Let $H=\{e,(1 2)(3 4)\}$ and $K=\{e,(12)(34),(13)(24),(14)(23)\}$ be subgroups of $S_4$, where $e$ denotes the identity element of $S_4$. Which of the following are correct?
- $H$ and $K$ are normal subgroups of $S_4$.
- $H$ is normal in $K$ and $K$ is normal in $A_4$.
- $H$ is normal in $A_4$ but not normal in $S_4$.

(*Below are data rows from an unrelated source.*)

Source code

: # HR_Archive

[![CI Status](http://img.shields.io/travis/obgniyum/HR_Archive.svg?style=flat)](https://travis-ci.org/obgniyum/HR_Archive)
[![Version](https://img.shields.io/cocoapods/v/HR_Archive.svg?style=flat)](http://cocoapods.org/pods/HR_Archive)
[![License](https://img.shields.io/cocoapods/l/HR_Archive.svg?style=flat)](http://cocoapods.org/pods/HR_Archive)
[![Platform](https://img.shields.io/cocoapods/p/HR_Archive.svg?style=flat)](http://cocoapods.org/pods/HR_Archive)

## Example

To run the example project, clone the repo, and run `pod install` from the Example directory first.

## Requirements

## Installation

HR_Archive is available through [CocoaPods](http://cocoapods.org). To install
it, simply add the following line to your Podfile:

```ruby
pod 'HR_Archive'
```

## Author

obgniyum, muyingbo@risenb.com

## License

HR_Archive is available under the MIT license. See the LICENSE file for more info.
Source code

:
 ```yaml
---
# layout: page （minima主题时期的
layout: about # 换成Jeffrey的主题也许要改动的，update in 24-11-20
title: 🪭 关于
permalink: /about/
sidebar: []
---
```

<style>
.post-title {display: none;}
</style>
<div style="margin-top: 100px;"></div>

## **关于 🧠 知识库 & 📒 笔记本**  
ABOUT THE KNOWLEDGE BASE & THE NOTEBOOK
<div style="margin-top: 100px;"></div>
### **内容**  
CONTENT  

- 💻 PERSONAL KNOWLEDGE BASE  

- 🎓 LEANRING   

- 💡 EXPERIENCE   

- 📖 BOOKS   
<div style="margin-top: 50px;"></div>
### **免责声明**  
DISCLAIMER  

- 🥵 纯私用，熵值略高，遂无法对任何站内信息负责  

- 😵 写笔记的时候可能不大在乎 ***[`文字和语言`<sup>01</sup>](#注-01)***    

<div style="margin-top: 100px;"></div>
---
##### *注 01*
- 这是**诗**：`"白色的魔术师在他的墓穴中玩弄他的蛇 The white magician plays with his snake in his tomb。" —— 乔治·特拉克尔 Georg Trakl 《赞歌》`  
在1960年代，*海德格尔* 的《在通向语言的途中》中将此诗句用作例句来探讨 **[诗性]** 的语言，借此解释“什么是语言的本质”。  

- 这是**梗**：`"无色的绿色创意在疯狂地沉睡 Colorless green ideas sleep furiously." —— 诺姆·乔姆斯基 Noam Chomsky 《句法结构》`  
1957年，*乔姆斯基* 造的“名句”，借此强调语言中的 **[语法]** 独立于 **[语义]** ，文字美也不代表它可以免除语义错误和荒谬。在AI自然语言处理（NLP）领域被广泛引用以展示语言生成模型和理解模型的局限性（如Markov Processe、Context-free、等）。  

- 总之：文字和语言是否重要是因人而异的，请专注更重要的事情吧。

$K$ is normal in $S_4$ but $H$ is not.
I know the condition for a subgroup $H$ to be normal in $G$ but that includes too much computation as $S_4$ has $24$ elements in all. I have studied the group of symmetries of square i.e. $D_4$ and its geometrical interpretation and I think that might be a clue to solve such type of problem relatively easy. Kindly correct me if I am wrong and provide any possible short method to do this.
$H$ is not normal subgroup of $S_4$. For example, you can check that $(23)(12)(34)(23) = (13)(24) \not\in H$.
$K$ is normal subgroup of $S_4$, and it named as Klein subgroup of $S_4$. To prove that $K$ is normal subgroup, you can:
Check it directly (taking $\sigma \in S_4$, compute $\sigma \alpha \sigma^{-1}$ with $\alpha \in K$)
Or, you can see that the conjugation in $S_n$ doesn't change the cycle structure, it follows that this subgroup is a union of conjugacy classes, and therefore is normal.
By the reason, you can see that $K$ is normal group in $A_4$.
EDIT: As @Kushal Bhuyan comment, $H$ is normal in $K$ but not in $A_4$.